The OPC was founded in 1936 as conservatives who opposed modernism in the mainline Presbyterian Church (PCUSA), could no longer stay in that denomination (To read more about the founding of our Church, I encourage you to read, Fighting the Good Fight by D. G. Hart & John Meuther.)
By 1937 it was apparent that the conservatives that joined the OPC had different reasons to oppose modernism in the church and a different understanding of what the Church should be. In less than a year there were two distinct camps within the OPC. The three major causes of division were as follows:
First, there was a disagreement of which version of the Westminster Confession to adopt. The mainline church had amended the confession in 1903 by adding two new chapters that a majority thought were arminian in character, but others wanted to keep the changes so that in court battles churches could keep property in dispute by claiming to be a true successor to the mainline Presbyterian Church. The Church decided not to keep the additional chapters.
Second, was the issue of eschatology. The Westminster Standards take no stand on millennial viewpoints (pre-millennial, post-millennial, a-millennial), it does however exclude dispensational theology. “For many in the church believed that dispensational theology was at odds with the Westminster Standards, not with regard to the millennium, but more importantly over the effects of the fall and the unity of God’s gracious ways throughout redemptive history.” (Hart & Meuther) The Church still does not take a stand on millennial views but does regard dispensational theology as not compatible with the Westminster Standards.
Third, was the issue of concerns regarding Christian teachings on morality. The Church was divided over total abstinence from alcoholic beverages. Remember prohibition was not reversed until 1933 so this was a hotly contested issue at the time. The Church allows Christianity liberty in areas such as alcohol and tobacco where Scripture does not mention a total prohibition.

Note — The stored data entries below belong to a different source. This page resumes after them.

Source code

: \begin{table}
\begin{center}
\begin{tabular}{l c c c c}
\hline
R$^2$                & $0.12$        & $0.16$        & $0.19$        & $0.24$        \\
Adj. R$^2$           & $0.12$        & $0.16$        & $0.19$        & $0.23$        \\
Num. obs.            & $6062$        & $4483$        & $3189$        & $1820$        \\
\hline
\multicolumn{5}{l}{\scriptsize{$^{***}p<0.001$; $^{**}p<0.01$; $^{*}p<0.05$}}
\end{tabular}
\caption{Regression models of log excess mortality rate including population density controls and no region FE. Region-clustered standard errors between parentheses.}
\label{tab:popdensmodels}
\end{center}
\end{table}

In May of 1937 after the General Assembly, fourteen ministers and three elders, led by J. Oliver Buswell and Carl McIntire, withdrew from the OPC and in 1938 formed the Bible Presbyterian Synod. I do not know a lot about the history of the Bible Presbyterian Church, but I thought it was interesting that it was mentioned at General Assembly the the current Bible Presbyterian Church is not your grandfather’s Bible Presbyterian Church. They have had their own struggles and issues over the years as well. So after 79 years of division there has now been a beginning toward union in a more formal manner.

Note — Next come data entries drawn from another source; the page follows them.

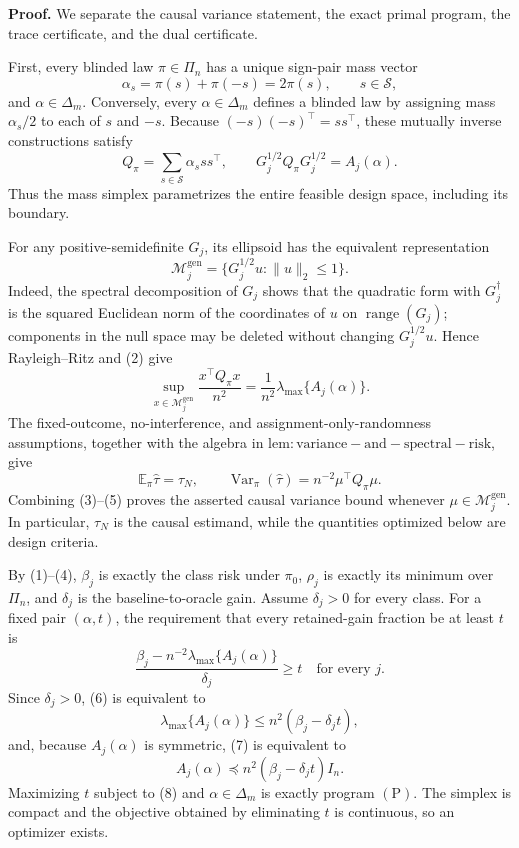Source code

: \textbf{Proof.}
We separate the causal variance statement, the exact primal program, the trace certificate, and the dual certificate.

First, every blinded law \(\pi\in\Pi_n\) has a unique sign-pair mass vector
\[
\alpha_s=\pi(s)+\pi(-s)=2\pi(s),
\qquad s\in\mathscr S,
\tag{1}
\]
and \(\alpha\in\Delta_m\).  Conversely, every \(\alpha\in\Delta_m\) defines a blinded law by assigning mass \(\alpha_s/2\) to each of \(s\) and \(-s\).  Because \((-s)(-s)^\top=ss^\top\), these mutually inverse constructions satisfy
\[
Q_\pi=\sum_{s\in\mathscr S}\alpha_s ss^\top,
\qquad
G_j^{1/2}Q_\pi G_j^{1/2}=A_j(\alpha).
\tag{2}
\]
Thus the mass simplex parametrizes the entire feasible design space, including its boundary.

For any positive-semidefinite \(G_j\), its ellipsoid has the equivalent representation
\[
\mathcal M_j^{\mathrm{gen}}
=\{G_j^{1/2}u:\|u\|_2\le1\}.
\tag{3}
\]
Indeed, the spectral decomposition of \(G_j\) shows that the quadratic form with \(G_j^\dagger\) is the squared Euclidean norm of the coordinates of \(u\) on \(\operatorname{range}(G_j)\); components in the null space may be deleted without changing \(G_j^{1/2}u\).  Hence Rayleigh--Ritz and (2) give
\[
\sup_{x\in\mathcal M_j^{\mathrm{gen}}}
\frac{x^\top Q_\pi x}{n^2}
=\frac1{n^2}\lambda_{\max}\{A_j(\alpha)\}.
\tag{4}
\]
The fixed-outcome, no-interference, and assignment-only-randomness assumptions, together with the algebra in \(\mathrm{lem:variance-and-spectral-risk}\), give
\[
\mathbb E_\pi\widehat\tau=\tau_N,
\qquad
\operatorname{Var}_\pi(\widehat\tau)
=n^{-2}\mu^\top Q_\pi\mu.
\tag{5}
\]
Combining (3)--(5) proves the asserted causal variance bound whenever \(\mu\in\mathcal M_j^{\mathrm{gen}}\).  In particular, \(\tau_N\) is the causal estimand, while the quantities optimized below are design criteria.

By (1)--(4), \(\beta_j\) is exactly the class risk under \(\pi_0\), \(\rho_j\) is exactly its minimum over \(\Pi_n\), and \(\delta_j\) is the baseline-to-oracle gain.  Assume \(\delta_j>0\) for every class.  For a fixed pair \((\alpha,t)\), the requirement that every retained-gain fraction be at least \(t\) is
\[
\frac{\beta_j-n^{-2}\lambda_{\max}\{A_j(\alpha)\}}{\delta_j}
\ge t
\quad\text{for every }j.
\tag{6}
\]
Since \(\delta_j>0\), (6) is equivalent to
\[
\lambda_{\max}\{A_j(\alpha)\}
\le n^2(\beta_j-\delta_jt),
\tag{7}
\]
and, because \(A_j(\alpha)\) is symmetric, (7) is equivalent to
\[
A_j(\alpha)\preceq n^2(\beta_j-\delta_jt)I_n.
\tag{8}
\]
Maximizing \(t\) subject to (8) and \(\alpha\in\Delta_m\) is exactly program \((\mathrm P)\).  The simplex is compact and the objective obtained by eliminating \(t\) is continuous, so an optimizer exists.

So that’s the OPC side of things, there is also a connection to the Bible Presbyterians and Faith Bible Church, Independent Presbyterian. The following is from Rev. James A. Smith’s history of Faith Bible Church (If you have not read Jim Smith’s eight page history, let me know and I’ll get you a copy):
“The church came into existence in 1954. The Presbyterian Church of West Mantoloking, in the process of becoming a self-sustaining church in the PCUSA was growing and sought to move to a better location in Brick, Township. Some in the church did not wish to move. This same group, for the most part, was also concerned about “liberal” patterns in the PCUSA as well as expressions of that liberalism in the local body. In the resulting conflicts it became clear that they as a minority could not effect solutions that would satisfy their conscience. This led eventually to their withdrawal from the church.
The first worship held by the group was July 18, 1954. As they explored wider connections, contact was made with the Seaside Bible Church (then a part of the New Jersey Presbytery of the Bible Presbyterian Church…. As a result there issued the eventual decision to join the Bible Presbyterian Denomination.”
The Church was received into the Bible Presbyterian Church in January of 1955 and in May of 1955 was incorporated as Faith Bible Presbyterian Church, Adamston, NJ. In 1956 due to a division in the Bible Presbyterian Church, the congregation voted to leave that denomination and became, Faith Bible Church, Independent Presbyterian.
In early 2013 with the merger of Faith Bible Church and Redeemer, OPC we now have Faith Bible Church, Orthodox Presbyterian (Faith Bible OPC). So in our very name we have quite a history. I hope that is interesting to you as you consider our congregation today and where we have come from.